All the doctors stood around and smiled, and all the nurses stood beside of them and cried. A lady in the next ward who walked last week first, peeked into the door, and another one who hopes she can walk next month, was invited in to the party, and she laid on my nurse’s bed and clapped her hands. Even Black Tilly who washes the floor, looked through the piazza window and called me ‘Honey, child’ when she wasn’t crying too much to call me anything.

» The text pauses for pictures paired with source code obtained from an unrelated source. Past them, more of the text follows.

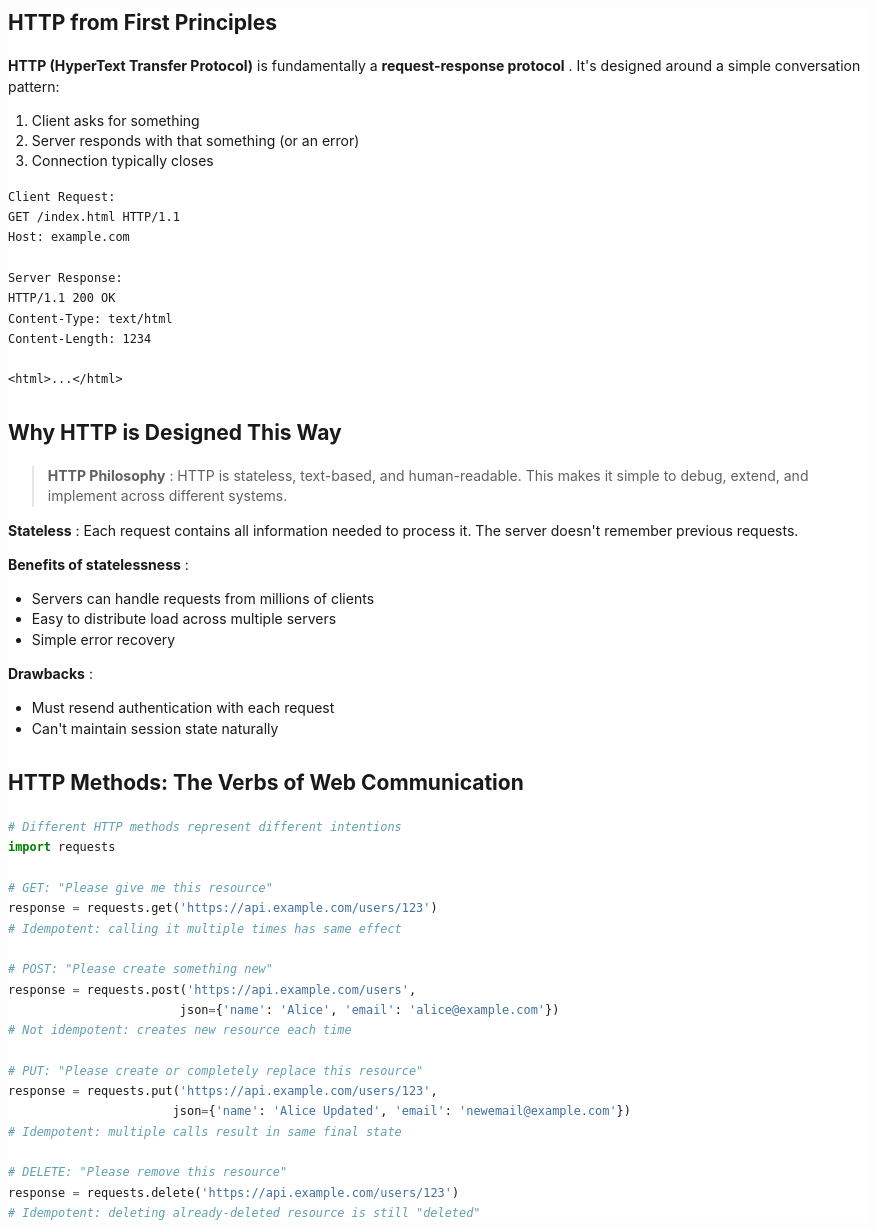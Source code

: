 ## HTTP from First Principles

**HTTP (HyperText Transfer Protocol)** is fundamentally a  **request-response protocol** . It's designed around a simple conversation pattern:

1. Client asks for something
2. Server responds with that something (or an error)
3. Connection typically closes

```
Client Request:
GET /index.html HTTP/1.1
Host: example.com

Server Response:
HTTP/1.1 200 OK
Content-Type: text/html
Content-Length: 1234

<html>...</html>
```

## Why HTTP is Designed This Way

> **HTTP Philosophy** : HTTP is stateless, text-based, and human-readable. This makes it simple to debug, extend, and implement across different systems.

 **Stateless** : Each request contains all information needed to process it. The server doesn't remember previous requests.

 **Benefits of statelessness** :

* Servers can handle requests from millions of clients
* Easy to distribute load across multiple servers
* Simple error recovery

 **Drawbacks** :

* Must resend authentication with each request
* Can't maintain session state naturally

## HTTP Methods: The Verbs of Web Communication

```python
# Different HTTP methods represent different intentions
import requests

# GET: "Please give me this resource"
response = requests.get('https://api.example.com/users/123')
# Idempotent: calling it multiple times has same effect

# POST: "Please create something new"
response = requests.post('https://api.example.com/users', 
                        json={'name': 'Alice', 'email': 'alice@example.com'})
# Not idempotent: creates new resource each time

# PUT: "Please create or completely replace this resource"
response = requests.put('https://api.example.com/users/123',
                       json={'name': 'Alice Updated', 'email': 'newemail@example.com'})
# Idempotent: multiple calls result in same final state

# DELETE: "Please remove this resource"
response = requests.delete('https://api.example.com/users/123')
# Idempotent: deleting already-deleted resource is still "deleted"
```
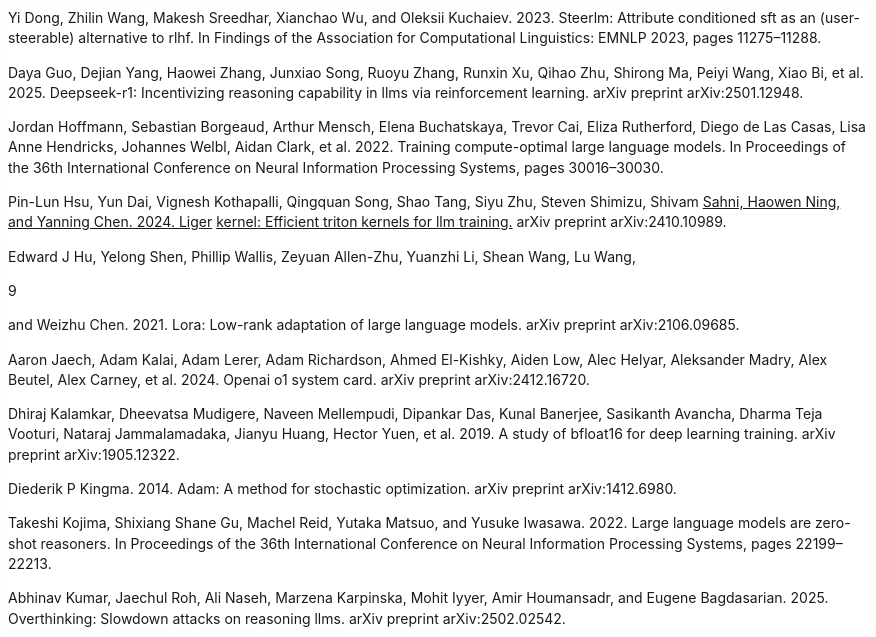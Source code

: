 Yi Dong, Zhilin Wang, Makesh Sreedhar, Xianchao Wu,
and Oleksii Kuchaiev. 2023. Steerlm: Attribute conditioned sft as an (user-steerable) alternative to rlhf.
In Findings of the Association for Computational
Linguistics: EMNLP 2023, pages 11275–11288.

Daya Guo, Dejian Yang, Haowei Zhang, Junxiao Song,
Ruoyu Zhang, Runxin Xu, Qihao Zhu, Shirong Ma,
Peiyi Wang, Xiao Bi, et al. 2025. Deepseek-r1: Incentivizing reasoning capability in llms via reinforcement learning. arXiv preprint arXiv:2501.12948.

Jordan Hoffmann, Sebastian Borgeaud, Arthur Mensch, Elena Buchatskaya, Trevor Cai, Eliza Rutherford, Diego de Las Casas, Lisa Anne Hendricks,
Johannes Welbl, Aidan Clark, et al. 2022. Training compute-optimal large language models. In
Proceedings of the 36th International Conference
on Neural Information Processing Systems, pages
30016–30030.

Pin-Lun Hsu, Yun Dai, Vignesh Kothapalli, Qingquan
Song, Shao Tang, Siyu Zhu, Steven Shimizu, Shivam
[Sahni, Haowen Ning, and Yanning Chen. 2024. Liger](https://arxiv.org/abs/2410.10989)
[kernel: Efficient triton kernels for llm training.](https://arxiv.org/abs/2410.10989) arXiv
preprint arXiv:2410.10989.

Edward J Hu, Yelong Shen, Phillip Wallis, Zeyuan
Allen-Zhu, Yuanzhi Li, Shean Wang, Lu Wang,


9

and Weizhu Chen. 2021. Lora: Low-rank adaptation of large language models. arXiv preprint
arXiv:2106.09685.

Aaron Jaech, Adam Kalai, Adam Lerer, Adam Richardson, Ahmed El-Kishky, Aiden Low, Alec Helyar,
Aleksander Madry, Alex Beutel, Alex Carney, et al.
2024. Openai o1 system card. arXiv preprint
arXiv:2412.16720.

Dhiraj Kalamkar, Dheevatsa Mudigere, Naveen Mellempudi, Dipankar Das, Kunal Banerjee, Sasikanth Avancha, Dharma Teja Vooturi, Nataraj Jammalamadaka,
Jianyu Huang, Hector Yuen, et al. 2019. A study of
bfloat16 for deep learning training. arXiv preprint
arXiv:1905.12322.

Diederik P Kingma. 2014. Adam: A method for stochastic optimization. arXiv preprint arXiv:1412.6980.

Takeshi Kojima, Shixiang Shane Gu, Machel Reid, Yutaka Matsuo, and Yusuke Iwasawa. 2022. Large
language models are zero-shot reasoners. In
Proceedings of the 36th International Conference
on Neural Information Processing Systems, pages
22199–22213.

Abhinav Kumar, Jaechul Roh, Ali Naseh, Marzena
Karpinska, Mohit Iyyer, Amir Houmansadr, and
Eugene Bagdasarian. 2025. Overthinking: Slowdown attacks on reasoning llms. arXiv preprint
arXiv:2502.02542.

I don’t see why they cried. I wanted to sing and shout and yell! Oh–oh–oh! just think, I can walk–walk–walk! Now I don’t mind being here almost ten months, and I didn’t miss the wedding, anyhow. Wasn’t that just like you, Aunt Polly, to come on here and get married right beside my bed, so I could see you. You always do think of the gladdest things!
Pretty soon, they say, I shall go home. I wish I could walk all the way there. I do. I don’t think I shall ever want to ride anywhere any more. It will be so good just to walk. Oh, I’m so glad! I’m glad for everything. Why, I’m glad now I lost my legs for a while, for you never, never know how perfectly lovely legs are till you haven’t got them–that go, I mean. I’m going to walk eight steps to-morrow.